HIH arguably admits liability
22 On 6 November 2002, HIH confirmed that indemnity was granted to BHE under the HIH policy [subject to policy terms and conditions] adding that the grant was based on the facts then known to HIH. HIH re-stated this position (ie its admission as to liability) to BHE on 16 December 2003.
23 Both Gordian and CGU have failed to:
· grant indemnity in relation to the claim made against BHE by SACL;
· grant indemnity and provide consent in relation to the incurring of costs and expenses incurred in defence or settlement of the claim.
The insurer proceedings
24 The present proceedings were commenced on 22 December 2003 against 11 groups of insurers [nine being upper layer insurers]. During the pendency of the proceedings BHE discontinued against the second and fourth to ninth defendant insurers. BHE settled its claim against QBE for $4,016,790, in May 2004, and Lloyds for $6 million, on 16 April 2004.
25 In consequence the litigation the subject of this judgment constitutes claims by BHE against Gordian and CGU.
Decision not to press the lost settlement claim
26 Shortly prior to the close of the evidence BHE determined not to press its claim that as a result of Gordian’s alleged failure to confirm indemnity by 13 February 2004 and its alleged breaches of the contract of insurance, BHE had lost the opportunity to settle the SACL proceedings on the basis of an offer which BHE had claimed had been available for acceptance from 24 December 2003 to February 2004 [“the lost settlement claim”].

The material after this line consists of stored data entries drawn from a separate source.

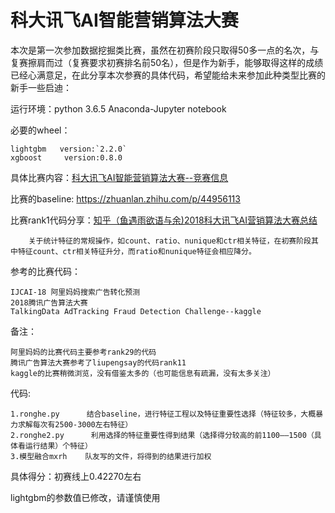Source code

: # 科大讯飞AI智能营销算法大赛
本次是第一次参加数据挖掘类比赛，虽然在初赛阶段只取得50多一点的名次，与复赛擦肩而过（复赛要求初赛排名前50名），但是作为新手，能够取得这样的成绩已经心满意足，在此分享本次参赛的具体代码，希望能给未来参加此种类型比赛的新手一些启迪：

运行环境：python 3.6.5 Anaconda-Jupyter notebook

必要的wheel：

	lightgbm   version:`2.2.0`     
	xgboost     version:0.8.0
具体比赛内容：[科大讯飞AI智能营销算法大赛--竞赛信息](http://www.pkbigdata.com/common/cmpt/2018%E7%A7%91%E5%A4%A7%E8%AE%AF%E9%A3%9EAI%E8%90%A5%E9%94%80%E7%AE%97%E6%B3%95%E5%A4%A7%E8%B5%9B_%E7%AB%9E%E8%B5%9B%E4%BF%A1%E6%81%AF.html)

比赛的baseline: https://zhuanlan.zhihu.com/p/44956113

比赛rank1代码分享：[知乎（鱼遇雨欲语与余)2018科大讯飞AI营销算法大赛总结](https://zhuanlan.zhihu.com/p/47807544)

        关于统计特征的常规操作，如count、ratio、nunique和ctr相关特征，在初赛阶段其中特征count、ctr相关特征升分，而ratio和nunique特征会相应降分。

参考的比赛代码：

	IJCAI-18 阿里妈妈搜索广告转化预测
	2018腾讯广告算法大赛
	TalkingData AdTracking Fraud Detection Challenge--kaggle
备注：

	阿里妈妈的比赛代码主要参考rank29的代码
	腾讯广告算法大赛参考了liupengsay的代码rank11
	kaggle的比赛稍微浏览，没有借鉴太多的（也可能信息有疏漏，没有太多关注）
代码:

	1.ronghe.py      结合baseline，进行特征工程以及特征重要性选择（特征较多，大概暴力求解每次有2500-3000左右特征）
	2.ronghe2.py      利用选择的特征重要性得到结果（选择得分较高的前1100——1500（具体看运行结果）个特征）
	3.模型融合mxrh    队友写的文件，将得到的结果进行加权
具体得分：初赛线上0.42270左右

lightgbm的参数值已修改，请谨慎使用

Relief presently claimed by BHE
27 BHE seeks:
· A declaration that HIH admitted liability to BHE to pay the full amount of the indemnity under the HIH Contract on 6 November 2002, or alternatively, on 16 December 2003.
· A declaration that HIH is liable to BHE to pay the full amount of the indemnity under the HIH Contract.
· A declaration that HIH is bound to indemnify BHE to the maximum amount of $20 million under the HIH Contract for BHE’s liability pursuant to the Settlement Agreements.
· A declaration that in addition HIH is bound to indemnify BHE in respect of costs and expenses incurred in the SACL Proceedings.
· A declaration that on its proper construction the Gordian Contract is a contract of insurance which provides that in addition to the indemnity limit stated in the Schedule, Gordian shall pay legal costs in the proportion of its share of liability of the total amount of the claim.
· In the alternative, an order that the Gordian Contract be rectified so as to express the true agreement between the parties by altering Clause G by deleting the words, ‘The indemnity limit stated in the Schedule shall include legal costs’ and inserting in lieu thereof, ‘In addition to the indemnity limit stated in the Schedule, Gordian shall pay legal costs in the proportion of its share of liability of the total amount of a claim’.
· A declaration that Gordian is and from 6 November 2002, or alternatively 16 December 2003, has been bound to indemnify BHE for the liability of BHE to SACL as claimed in the SACL Proceedings to an amount of $10 million in excess of $20 million.
· A declaration that Gordian is bound to indemnify BHE in respect of BHE’s liability pursuant to the Settlement Agreements to an amount of $10 million in excess of $20 million.
· A declaration that in addition Gordian is bound to indemnify BHE in respect of legal costs incurred in the SACL Proceedings in the proportion its respective liability to indemnify BHE bears in respect of BHE’s total liability pursuant to the Settlement Agreements.
· A declaration that Pacific Indemnity is bound to indemnify BHE to the maximum amount of $5 million in the proportion of 5/20ths in respect of BHE’s liability pursuant to the Settlement Agreements in excess of $30 million.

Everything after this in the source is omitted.